OHE October 7, 1998

Date: Wed, 7 Oct 1998 14:16:27 -1000
From: Patrick Rorie (prorie@hekili.k12.hi.us>
Subject: Hiking Accomplishments, Oct. 1 - Oct. 6

== Thursday, Oct. 1 - Pu'u Ma'eli'eli Pau Hana ==

Did a quickie (Ralph Valentino term) hike after work on the windward side last Thursday. Traveled through the Wilson Tunnel and along Kahekili to the Valley of the Temples Memorial Park. Used the men's room to change into hiking clothes.

After parking on Hui Iwa which borders the Temple Valley Shopping Center I set out on foot at 4:53 p.m. Jogged along Kahekili until reaching a gate fronting an old overgrown dirt road. Ascended gradually then more steeply along the road gaining the ridge line in the process. From there I picked up a trail and followed it sometimes steeply to a benchmark (elev. 751 ft). A short distance later I sat down on a concrete bunker.

Along the way I noticed several sisal plants which reminded me of Kalalau. The Ko'olau summit ridge was clear and I recognized the broad Waimalu Middle Ridge Summit as well as the peak Eleao. Lanihuli, Keahi a kahoe and the Aiea Ridge Summit also caught my eye. It took 22 minutes to gain the bunker from my car and the location featured a nice view of Kaneohe Bay and Ohulehule. Heeia Stream fed a marshy area behind Heeia Pond.

On Saturday, Sept. 26, HTM conducted a hike to the top of Ma'eli'eli. 34 people participated including Stuart Ball. However, the hike originated from Heeia State Park which is along Kaneohe Bay.

"Pu'u Ma'eli'eli is the small peak overlooking Kane'ohe Bay between Kahalu'u and Kane'ohe. The climb to its top is short, but steep."*

== Friday, Oct. 2 - Pu'u Kalena Pau Hana ==

Ventured out Schofield Barracks way to get in a little exercise via the Pu'u Kalena Trail. Entered the Army base via Foote Gate, turned left onto Road 'A' then right onto Lyman Road. Drove along Lyman until I came to Bowman Park. Changed clothes inside the men's room. Proceeded to the dirt parking area near Kolekole Pass, hydrated then continued on foot at 5:05 p.m. crossing Kolekole Road.

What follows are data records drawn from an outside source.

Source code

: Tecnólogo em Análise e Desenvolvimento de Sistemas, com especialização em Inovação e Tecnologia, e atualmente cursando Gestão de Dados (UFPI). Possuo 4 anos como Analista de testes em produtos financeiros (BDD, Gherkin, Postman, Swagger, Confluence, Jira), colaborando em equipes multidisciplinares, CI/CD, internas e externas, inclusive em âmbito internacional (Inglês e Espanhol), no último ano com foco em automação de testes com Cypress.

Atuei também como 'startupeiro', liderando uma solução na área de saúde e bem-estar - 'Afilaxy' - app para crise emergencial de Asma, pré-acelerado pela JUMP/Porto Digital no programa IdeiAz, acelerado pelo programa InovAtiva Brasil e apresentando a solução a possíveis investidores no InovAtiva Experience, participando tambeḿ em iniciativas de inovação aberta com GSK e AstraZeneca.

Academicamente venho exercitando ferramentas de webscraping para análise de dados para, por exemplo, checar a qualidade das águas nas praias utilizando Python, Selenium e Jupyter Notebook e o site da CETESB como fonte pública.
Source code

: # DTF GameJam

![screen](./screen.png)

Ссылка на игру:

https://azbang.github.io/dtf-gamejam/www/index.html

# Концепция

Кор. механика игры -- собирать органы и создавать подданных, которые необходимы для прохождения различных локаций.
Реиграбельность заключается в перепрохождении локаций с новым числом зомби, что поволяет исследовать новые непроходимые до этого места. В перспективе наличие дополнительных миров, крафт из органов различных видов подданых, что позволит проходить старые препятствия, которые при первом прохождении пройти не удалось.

Followed a dirt road as it ascended to the former location of the Kolekole Cross. Climbed steeply over an eroded area and exchanged greetings with an older gentleman who was huffing and puffing. Passed through vegetation consisting mainly of Christmas berry and sat down to catch my breath at a benchmark where the ridge leveled off at 5:22 p.m.

Pressing on, I successfully negotiated the famous narrow rock dike (top photo page 4 of photo section in Ball's "Hiker's Guide") in route to Pu'u Ku'Makali'i. Paused briefly then went left along the main ridge over a relatively level narrow stretch. Upon climbing up a rock face I encountered many ohi'a trees.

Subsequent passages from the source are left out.